A tevê foi fundamental para que Brasil parasse em dias de jogos da seleção, acredito que tenha sido em 70 o começo da infiltração dos “copeiros”, aqueles que discutem futebol de quatro em quatro anos, e das meninas prodígios, aquelas que decoram tudo sobre a Copa com a intenção de ganhar espaços nas conversas com os namorados. A bola rolou, para o Brasil, em 3 de junho, no estádio Jalisco, em Guadalajara, contra a Tchecoslováquia. Logo aos 12 minutos, o tcheco Petras aproveitou uma indecisão da zaga brasileira e abriu o placar, e foi ali que começou a febre de agradecimento a Deus por uma jogada bem complementada, usada até hoje por Romário, sem se ajoelhar, e por boleiros de todo o planeta bola. O Brasil empataria ainda no primeiro tempo e Rivelino ganharia o apelido que carregou até o final de sua gloriosa carreira, Patada Atômica. 

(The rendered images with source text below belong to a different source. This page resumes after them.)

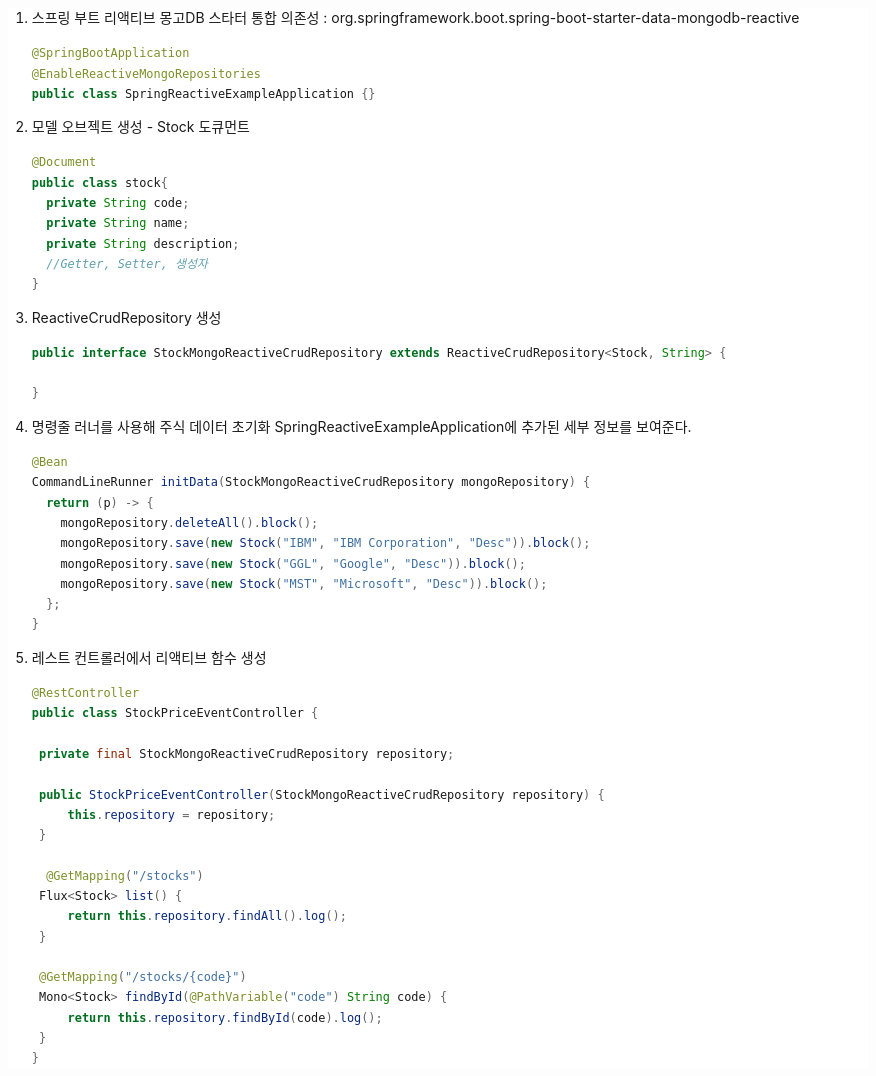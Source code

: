1. 스프링 부트 리액티브 몽고DB 스타터 통합
   의존성 : org.springframework.boot.spring-boot-starter-data-mongodb-reactive

   ```java
   @SpringBootApplication
   @EnableReactiveMongoRepositories
   public class SpringReactiveExampleApplication {}
   ```

2. 모델 오브젝트 생성 - Stock 도큐먼트

   ```java
   @Document
   public class stock{
     private String code;
     private String name;
     private String description;
     //Getter, Setter, 생성자
   }
   ```

3. ReactiveCrudRepository 생성

   ```java
   public interface StockMongoReactiveCrudRepository extends ReactiveCrudRepository<Stock, String> {
   
   }
   ```

4. 명령줄 러너를 사용해 주식 데이터 초기화
   SpringReactiveExampleApplication에 추가된 세부 정보를 보여준다.

   ```java
   @Bean
   CommandLineRunner initData(StockMongoReactiveCrudRepository mongoRepository) {
     return (p) -> {
       mongoRepository.deleteAll().block();
       mongoRepository.save(new Stock("IBM", "IBM Corporation", "Desc")).block();
       mongoRepository.save(new Stock("GGL", "Google", "Desc")).block();
       mongoRepository.save(new Stock("MST", "Microsoft", "Desc")).block();
     };
   }
   ```

5. 레스트 컨트롤러에서 리액티브 함수 생성

   ```java
   @RestController
   public class StockPriceEventController {
     
   	private final StockMongoReactiveCrudRepository repository;
   
   	public StockPriceEventController(StockMongoReactiveCrudRepository repository) {
   		this.repository = repository;
   	}
   
     @GetMapping("/stocks")
   	Flux<Stock> list() {
   		return this.repository.findAll().log();
   	}
   
   	@GetMapping("/stocks/{code}")
   	Mono<Stock> findById(@PathVariable("code") String code) {
   		return this.repository.findById(code).log();
   	}
   }
   ```
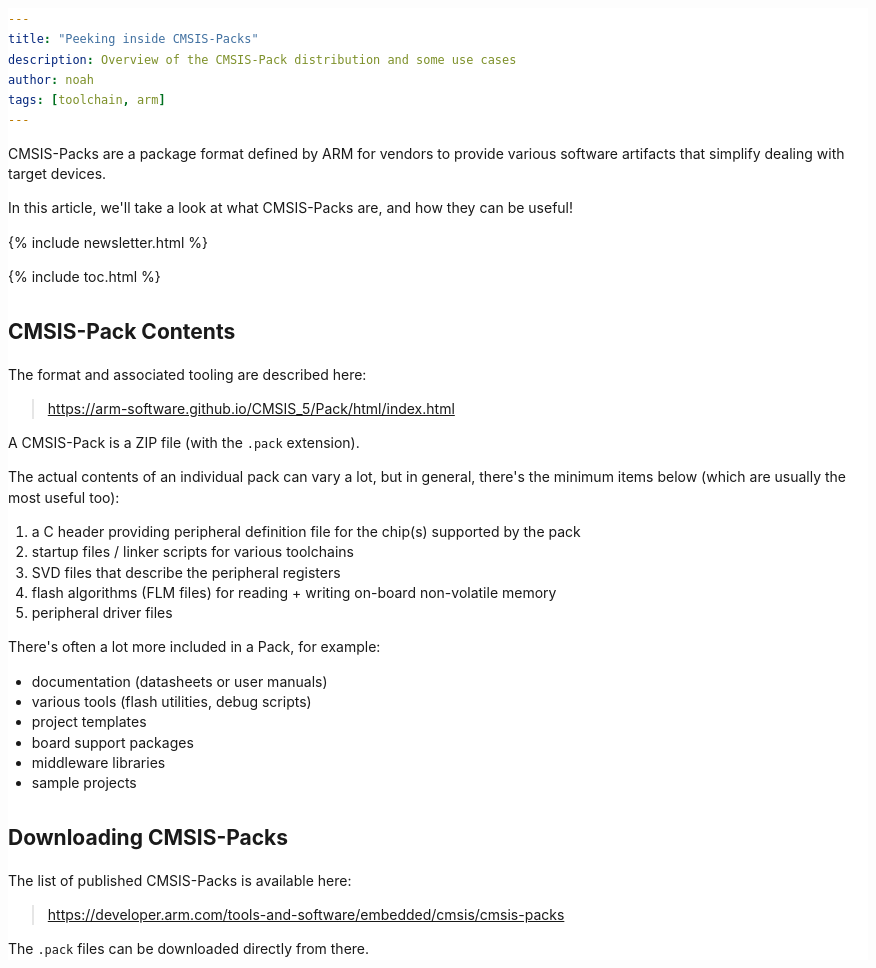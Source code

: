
 ```yaml
---
title: "Peeking inside CMSIS-Packs"
description: Overview of the CMSIS-Pack distribution and some use cases
author: noah
tags: [toolchain, arm]
---
```


CMSIS-Packs are a package format defined by ARM for vendors to provide various
software artifacts that simplify dealing with target devices.



In this article, we'll take a look at what CMSIS-Packs are, and how they can be
useful!



{% include newsletter.html %}

{% include toc.html %}

## CMSIS-Pack Contents

The format and associated tooling are described here:

> <https://arm-software.github.io/CMSIS_5/Pack/html/index.html>

A CMSIS-Pack is a ZIP file (with the `.pack` extension).

The actual contents of an individual pack can vary a lot, but in general,
there's the minimum items below (which are usually the most useful too):

1. a C header providing peripheral definition file for the chip(s) supported by
   the pack
2. startup files / linker scripts for various toolchains
3. SVD files that describe the peripheral registers
4. flash algorithms (FLM files) for reading + writing on-board non-volatile
   memory
5. peripheral driver files

There's often a lot more included in a Pack, for example:

- documentation (datasheets or user manuals)
- various tools (flash utilities, debug scripts)
- project templates
- board support packages
- middleware libraries
- sample projects

## Downloading CMSIS-Packs

The list of published CMSIS-Packs is available here:

> <https://developer.arm.com/tools-and-software/embedded/cmsis/cmsis-packs>

The `.pack` files can be downloaded directly from there.
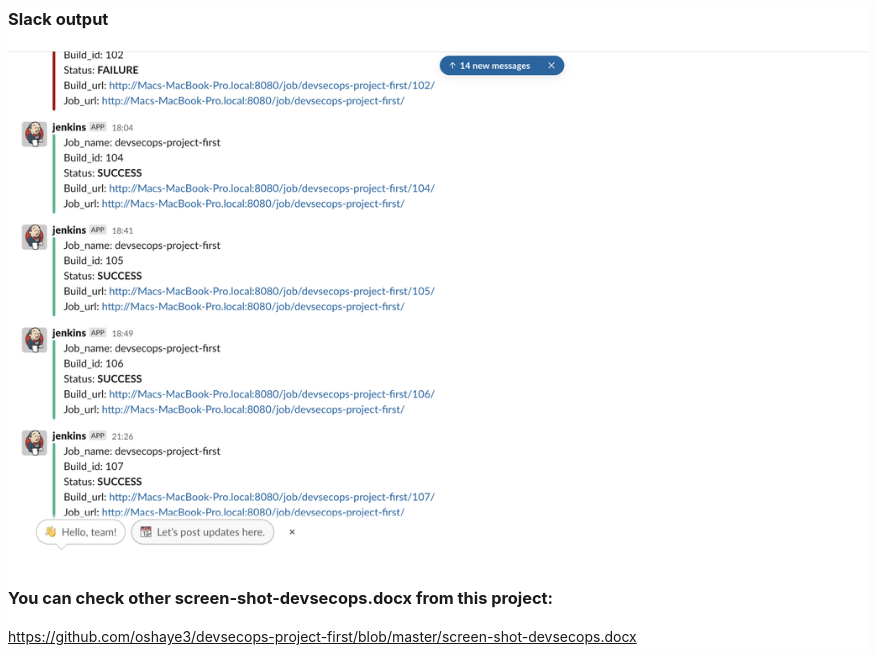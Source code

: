 ### Slack output 
![](https://github.com/oshaye3/devsecops-project-first/blob/master/Images/slackop.png) 


### You can check other screen-shot-devsecops.docx from this project:
https://github.com/oshaye3/devsecops-project-first/blob/master/screen-shot-devsecops.docx

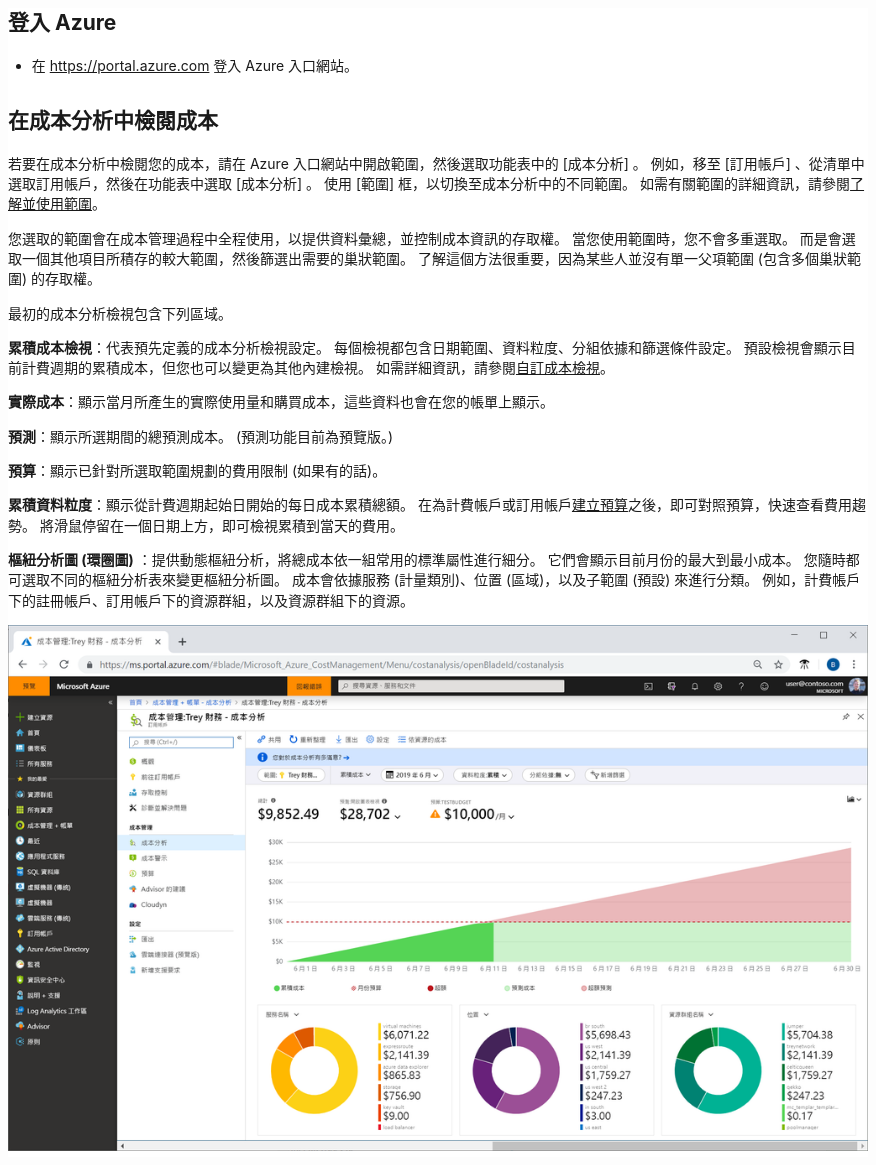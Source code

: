 ## <a name="sign-in-to-azure"></a>登入 Azure

- 在 https://portal.azure.com 登入 Azure 入口網站。

## <a name="review-costs-in-cost-analysis"></a>在成本分析中檢閱成本

若要在成本分析中檢閱您的成本，請在 Azure 入口網站中開啟範圍，然後選取功能表中的 [成本分析]  。 例如，移至 [訂用帳戶]  、從清單中選取訂用帳戶，然後在功能表中選取 [成本分析]  。 使用 [範圍]  框，以切換至成本分析中的不同範圍。 如需有關範圍的詳細資訊，請參閱[了解並使用範圍](understand-work-scopes.md)。

您選取的範圍會在成本管理過程中全程使用，以提供資料彙總，並控制成本資訊的存取權。 當您使用範圍時，您不會多重選取。 而是會選取一個其他項目所積存的較大範圍，然後篩選出需要的巢狀範圍。 了解這個方法很重要，因為某些人並沒有單一父項範圍 (包含多個巢狀範圍) 的存取權。

最初的成本分析檢視包含下列區域。

**累積成本檢視**：代表預先定義的成本分析檢視設定。 每個檢視都包含日期範圍、資料粒度、分組依據和篩選條件設定。 預設檢視會顯示目前計費週期的累積成本，但您也可以變更為其他內建檢視。 如需詳細資訊，請參閱[自訂成本檢視](#customize-cost-views)。

**實際成本**：顯示當月所產生的實際使用量和購買成本，這些資料也會在您的帳單上顯示。

**預測**：顯示所選期間的總預測成本。 (預測功能目前為預覽版。)

**預算**：顯示已針對所選取範圍規劃的費用限制 (如果有的話)。

**累積資料粒度**：顯示從計費週期起始日開始的每日成本累積總額。 在為計費帳戶或訂用帳戶[建立預算](tutorial-acm-create-budgets.md)之後，即可對照預算，快速查看費用趨勢。 將滑鼠停留在一個日期上方，即可檢視累積到當天的費用。

**樞紐分析圖 (環圈圖)** ：提供動態樞紐分析，將總成本依一組常用的標準屬性進行細分。 它們會顯示目前月份的最大到最小成本。 您隨時都可選取不同的樞紐分析表來變更樞紐分析圖。 成本會依據服務 (計量類別)、位置 (區域)，以及子範圍 (預設) 來進行分類。 例如，計費帳戶下的註冊帳戶、訂用帳戶下的資源群組，以及資源群組下的資源。

![Azure 入口網站中的成本分析初始檢視](./media/quick-acm-cost-analysis/cost-analysis-01.png)
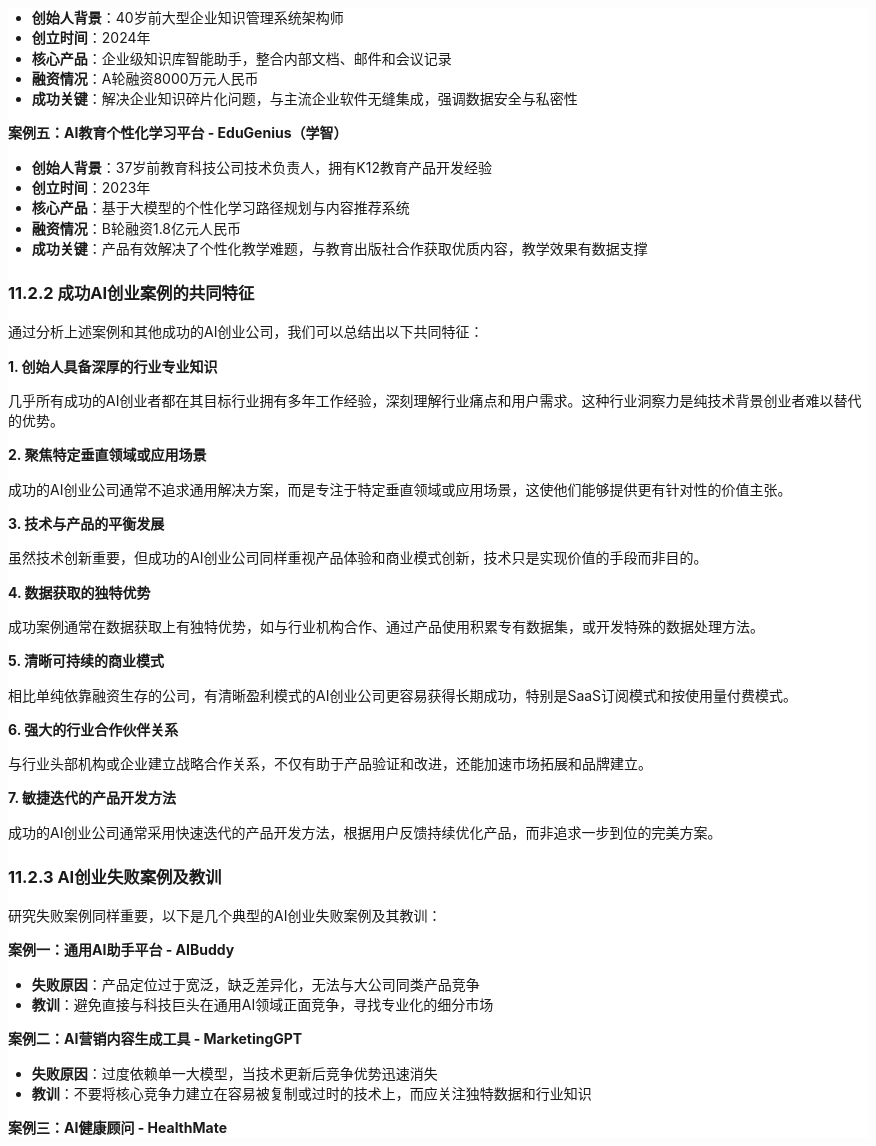 - **创始人背景**：40岁前大型企业知识管理系统架构师
- **创立时间**：2024年
- **核心产品**：企业级知识库智能助手，整合内部文档、邮件和会议记录
- **融资情况**：A轮融资8000万元人民币
- **成功关键**：解决企业知识碎片化问题，与主流企业软件无缝集成，强调数据安全与私密性

**案例五：AI教育个性化学习平台 - EduGenius（学智）**

- **创始人背景**：37岁前教育科技公司技术负责人，拥有K12教育产品开发经验
- **创立时间**：2023年
- **核心产品**：基于大模型的个性化学习路径规划与内容推荐系统
- **融资情况**：B轮融资1.8亿元人民币
- **成功关键**：产品有效解决了个性化教学难题，与教育出版社合作获取优质内容，教学效果有数据支撑

### 11.2.2 成功AI创业案例的共同特征

通过分析上述案例和其他成功的AI创业公司，我们可以总结出以下共同特征：

**1. 创始人具备深厚的行业专业知识**

几乎所有成功的AI创业者都在其目标行业拥有多年工作经验，深刻理解行业痛点和用户需求。这种行业洞察力是纯技术背景创业者难以替代的优势。

**2. 聚焦特定垂直领域或应用场景**

成功的AI创业公司通常不追求通用解决方案，而是专注于特定垂直领域或应用场景，这使他们能够提供更有针对性的价值主张。

**3. 技术与产品的平衡发展**

虽然技术创新重要，但成功的AI创业公司同样重视产品体验和商业模式创新，技术只是实现价值的手段而非目的。

**4. 数据获取的独特优势**

成功案例通常在数据获取上有独特优势，如与行业机构合作、通过产品使用积累专有数据集，或开发特殊的数据处理方法。

**5. 清晰可持续的商业模式**

相比单纯依靠融资生存的公司，有清晰盈利模式的AI创业公司更容易获得长期成功，特别是SaaS订阅模式和按使用量付费模式。

**6. 强大的行业合作伙伴关系**

与行业头部机构或企业建立战略合作关系，不仅有助于产品验证和改进，还能加速市场拓展和品牌建立。

**7. 敏捷迭代的产品开发方法**

成功的AI创业公司通常采用快速迭代的产品开发方法，根据用户反馈持续优化产品，而非追求一步到位的完美方案。

### 11.2.3 AI创业失败案例及教训

研究失败案例同样重要，以下是几个典型的AI创业失败案例及其教训：

**案例一：通用AI助手平台 - AIBuddy**

- **失败原因**：产品定位过于宽泛，缺乏差异化，无法与大公司同类产品竞争
- **教训**：避免直接与科技巨头在通用AI领域正面竞争，寻找专业化的细分市场

**案例二：AI营销内容生成工具 - MarketingGPT**

- **失败原因**：过度依赖单一大模型，当技术更新后竞争优势迅速消失
- **教训**：不要将核心竞争力建立在容易被复制或过时的技术上，而应关注独特数据和行业知识

**案例三：AI健康顾问 - HealthMate**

Nós, já rapazes, lá na Santa Terrinha, tínhamos um time de torcedores aptos para todos os tipos de comemorações. Saíamos pela Rua Direita com cornetas, caixas e bumbos da Banda Marcial do Colégio Miracemense e fazíamos o que hoje chamam de micareta ou coisa parecida. Se eu comentar sobre os lances de Pelé, Gerson ou Jairzinho você vira a página, afinal muito já se falou sobre o assunto e neste período pré-copa é comum às emissoras de tevê mostrarem todos estes belos lances.


No jogo contra o Peru, já na fase de mata-mata, estávamos na cidade de Mirai, terra de Ataufo Alves, na Zona da Mata Mineira. Era um torneio de futebol de salão e nosso time assistiu ao jogo em um ginásio junto a uma enorme torcida, em uma tevê enorme, não me lembro a marca, mas com um sinal fraquinho e que só dava para ouvir os gritos de Geraldo José de Almeida, aquele do olha lá... olha lá.... no placar... Ninguém estava preocupado com a vitória, que acreditávamos ser conseqüência de um melhor futebol, mas com o que viria depois, ali estavam as mais belas meninas da cidade e o carnaval seria um motivo para amassar um pouco os vestidos das gurias. 


Na decisão, contra a Itália, a festa estava toda programada e a ornamentação já estava pronta desde a véspera, quando o velho Jipe do seu Osmar, devidamente paramentado, levava na traseira a Taça Jules Rimet e em toda sua lataria haviam bandeiras, flâmulas e confetes nas cores da bandeira brasileira. Guardamos o Jipe em local estratégico, o Armando, hoje médico conceituado, o David, comerciante de bebidas, Dodote, hoje petroleiro, e um punhado de amigos só esperavam o apito final do árbitro para cair na folia e mostrar para toda a cidade nossa alegria pela conquista do terceiro título mundial.


A magia brasileira, que sumiu na Inglaterra, ressurgiu no México. Com um time repleto de craques e muito bem preparado fisicamente para suportar a altitude e os jogos sob forte calor, o Brasil fez uma campanha perfeita em 70, com seis vitórias em seis partidas. Para muitos analistas, o país conseguiu formar a melhor seleção de todos os tempos.